Humourously enough, when I worked on a team that was writing a graphical web browser for mobile in the late 90's [1], they used a display list for rendering.
The reasoning was somewhat different, web pages were essentially static (we didn't do "DHTML"), if the page rendering process could generate an efficient display list, then the page source could be discarded, and only the display list needed to be held in memory, this rendering could then be pipelined with reading the page over the network, so the entire page was never in memory.
Full Disclosure: while I later wrote significant components of this browser (EcmaScript, WmlScript, SSL, WTLS, JPEG, PNG), the work I'm describing was entirely done by other people!
[1] - I joined in 97, the first public demo was at GSM World Congress Feb 98
I developed a hypermedia browser called HyperTIES for NeWS that was scriptable in FORTH, and whose formatter could output FORTH code to layout and paginate an article for a particular screen size, which could be saved out in a binary FORTH image that you could restart quickly.
The FORTH code then downloaded PostScript code into the NeWS server, where it would be executed in the server to draw the page.
It even had an Emacs interface written in Mocklisp!
Now that this is closer to shipping, I'm curious what impact this would have on battery life. On the one hand, this is lighting up more silicon; on the other hand: a faster race to sleep, perhaps?
Have there been any measurements on what the end result is on a typical modern laptop?
Just tried it with the Nightly by setting gfx.webrender.enabled to true in about:config. Wow, that thing flies. It's seriously amazing. And so far no bugs or visual inconsistencies I could detect. Firefox is really making great progress on this front!
There's more steps necessary to enable WebRender in full capacity.
I presume, though, that things are buggier then and the potentially introduced performance drops might actually make it feel slower for now. I don't know, though, I haven't tested it with just gfx.webrender.enabled.
If only it were as simple as just using Loop-Blinn. :) The technique described there will produce unacceptably bad antialiasing for body text. Loop-Blinn is fine if you want fast rendering with medium quality antialiasing, though. (Incidentally, it's better to just use supersampling or MLAA-style antialiasing with Loop-Blinn and not try to do the fancy shader-based AA described in that article.)
Additionally, the original Loop-Blinn technique uses a constrained Delaunay triangulation to produce the mesh, which is too expensive (O(n^3) IIRC) to compute in real time. You need a faster technique, which is really tricky because it has to preserve curves (splitting when convex hulls intersect) and deal with self-intersection. Most of the work in Pathfinder 2 has gone into optimizing this step. In practice people usually use the stencil buffer to compute the fill rule, which hurts performance as it effectively computes the winding number from scratch for each pixel.
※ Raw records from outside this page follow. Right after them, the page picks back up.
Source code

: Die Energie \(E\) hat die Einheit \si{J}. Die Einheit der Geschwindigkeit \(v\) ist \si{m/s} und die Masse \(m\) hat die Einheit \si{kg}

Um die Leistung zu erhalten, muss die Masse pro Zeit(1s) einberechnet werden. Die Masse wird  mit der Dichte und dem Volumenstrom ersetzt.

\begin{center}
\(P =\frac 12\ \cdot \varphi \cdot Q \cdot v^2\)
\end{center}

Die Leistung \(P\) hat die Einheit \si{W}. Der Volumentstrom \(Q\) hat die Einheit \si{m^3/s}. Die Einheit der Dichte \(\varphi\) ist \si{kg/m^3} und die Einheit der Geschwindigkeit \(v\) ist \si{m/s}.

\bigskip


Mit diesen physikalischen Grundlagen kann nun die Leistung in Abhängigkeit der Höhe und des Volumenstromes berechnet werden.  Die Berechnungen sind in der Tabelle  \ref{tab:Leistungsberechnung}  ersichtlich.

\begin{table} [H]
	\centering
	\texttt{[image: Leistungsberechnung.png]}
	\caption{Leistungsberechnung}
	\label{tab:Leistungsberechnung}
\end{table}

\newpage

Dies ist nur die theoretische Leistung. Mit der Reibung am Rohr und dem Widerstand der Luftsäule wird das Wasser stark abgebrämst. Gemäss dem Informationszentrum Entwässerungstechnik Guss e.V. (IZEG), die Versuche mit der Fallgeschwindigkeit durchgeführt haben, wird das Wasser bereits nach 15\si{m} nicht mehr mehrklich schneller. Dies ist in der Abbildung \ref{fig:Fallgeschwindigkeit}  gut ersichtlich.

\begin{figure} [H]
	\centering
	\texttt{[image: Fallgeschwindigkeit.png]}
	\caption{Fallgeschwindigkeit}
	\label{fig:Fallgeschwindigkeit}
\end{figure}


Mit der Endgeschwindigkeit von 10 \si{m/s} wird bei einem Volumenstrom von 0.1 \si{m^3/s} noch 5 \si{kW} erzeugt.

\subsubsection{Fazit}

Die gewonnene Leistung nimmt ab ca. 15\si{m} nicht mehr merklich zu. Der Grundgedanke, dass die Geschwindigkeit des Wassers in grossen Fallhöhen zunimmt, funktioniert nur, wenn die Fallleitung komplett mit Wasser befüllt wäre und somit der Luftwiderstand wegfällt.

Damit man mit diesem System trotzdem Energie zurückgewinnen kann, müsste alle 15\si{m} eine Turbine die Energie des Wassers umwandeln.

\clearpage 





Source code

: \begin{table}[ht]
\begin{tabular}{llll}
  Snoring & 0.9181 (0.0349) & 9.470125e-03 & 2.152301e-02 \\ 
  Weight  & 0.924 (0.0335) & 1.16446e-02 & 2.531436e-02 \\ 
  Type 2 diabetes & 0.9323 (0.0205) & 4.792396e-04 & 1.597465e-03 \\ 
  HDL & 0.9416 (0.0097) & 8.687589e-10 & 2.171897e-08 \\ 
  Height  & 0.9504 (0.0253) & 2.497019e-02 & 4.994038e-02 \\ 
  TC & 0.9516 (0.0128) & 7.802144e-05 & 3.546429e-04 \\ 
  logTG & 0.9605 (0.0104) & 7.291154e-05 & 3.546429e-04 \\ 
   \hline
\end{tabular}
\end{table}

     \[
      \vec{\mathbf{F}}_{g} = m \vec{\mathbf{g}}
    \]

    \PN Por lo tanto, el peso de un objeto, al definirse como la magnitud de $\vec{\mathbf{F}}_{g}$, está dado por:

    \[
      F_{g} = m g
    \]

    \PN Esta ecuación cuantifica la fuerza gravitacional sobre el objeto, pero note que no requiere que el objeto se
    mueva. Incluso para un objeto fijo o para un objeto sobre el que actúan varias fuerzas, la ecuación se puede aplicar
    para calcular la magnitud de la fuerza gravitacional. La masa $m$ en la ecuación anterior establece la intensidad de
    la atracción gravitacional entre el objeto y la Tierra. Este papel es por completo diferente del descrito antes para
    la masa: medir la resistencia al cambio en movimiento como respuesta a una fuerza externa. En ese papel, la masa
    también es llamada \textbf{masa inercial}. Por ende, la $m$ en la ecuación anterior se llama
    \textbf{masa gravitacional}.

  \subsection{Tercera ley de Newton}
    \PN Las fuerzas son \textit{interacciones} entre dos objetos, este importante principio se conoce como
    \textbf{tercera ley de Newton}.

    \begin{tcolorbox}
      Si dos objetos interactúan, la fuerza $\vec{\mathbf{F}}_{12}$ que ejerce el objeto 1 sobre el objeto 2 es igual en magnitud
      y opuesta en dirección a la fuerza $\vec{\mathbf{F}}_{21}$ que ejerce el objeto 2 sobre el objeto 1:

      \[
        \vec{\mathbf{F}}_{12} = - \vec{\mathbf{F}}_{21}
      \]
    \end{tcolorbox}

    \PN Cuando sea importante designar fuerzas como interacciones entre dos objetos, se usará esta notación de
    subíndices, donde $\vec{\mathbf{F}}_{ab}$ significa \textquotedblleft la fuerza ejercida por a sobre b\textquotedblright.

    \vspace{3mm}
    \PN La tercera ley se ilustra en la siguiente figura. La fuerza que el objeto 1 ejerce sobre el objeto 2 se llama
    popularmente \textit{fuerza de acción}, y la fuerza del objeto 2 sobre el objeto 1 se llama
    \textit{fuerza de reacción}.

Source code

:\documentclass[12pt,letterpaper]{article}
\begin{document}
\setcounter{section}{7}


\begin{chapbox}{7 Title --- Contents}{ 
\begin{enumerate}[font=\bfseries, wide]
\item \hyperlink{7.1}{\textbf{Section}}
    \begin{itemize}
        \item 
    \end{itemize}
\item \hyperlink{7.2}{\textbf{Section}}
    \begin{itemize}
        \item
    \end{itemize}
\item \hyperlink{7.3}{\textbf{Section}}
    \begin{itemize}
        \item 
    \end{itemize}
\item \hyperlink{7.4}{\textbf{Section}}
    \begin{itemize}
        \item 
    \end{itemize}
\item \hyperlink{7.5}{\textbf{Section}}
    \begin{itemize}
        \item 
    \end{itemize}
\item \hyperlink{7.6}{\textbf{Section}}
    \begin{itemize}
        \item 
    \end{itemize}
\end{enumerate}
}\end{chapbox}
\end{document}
The good news is that it's quite possible to render glyphs quickly and with excellent antialiasing on the GPU using other techniques. There's lots of miscellaneous engineering work to do, but I'm pretty confident in Pathfinder's approach these days.
The name "WebRender" is unfortunate though. Things with a "Web" prefix - "Web Animations", "WebAssembly", "WebVR" - are typically cross-browser standards. This is just a new approach Firefox is using for rendering. It doesn't appear to be part of any standard.
I remember reading at some point that WebRender could actually be isolated relatively easily and then applied to basically any browser. That sort of already took place, going from Servo over into Gecko.
So, it might actually turn into somewhat of a pseudo-standard.
I'd largely forgotten what pixel shaders actually were, so it was nice to get a high level understanding through this article, especially with the drawings!
I was already extremely pleased with the Firefox Quantum beta, they really are stepping their game up. If this is truly as clean as they say it is, web browsing on cheap computers just got much smoother.
I really appreciate the time they are taking to describe the changes in an easy to understand way. The sketches and graphics really help explain a pretty complex subject.
Vulkan has been a consideration from the earliest architecturing steps done in WebRender. So, the internal pipelines are all set up to be mapped to Vulkan's pipelines.
It's actually OpenGL which fits less into the architecture, but it's still easier to just bundle WebRender's pipelines all together and then throw that into OpenGL.
They do, but we're targeting Intel HD quality graphics, not gaming-oriented NVIDIA and AMD GPUs.
That said, even Intel GPUs can often deal with large numbers of draw calls just fine. It's mobile where they become a real issue.
Aggressive batching is still important to take maximum advantage of parallelism. If you're switching shaders for every rect you draw, then you frequently lose to the CPU.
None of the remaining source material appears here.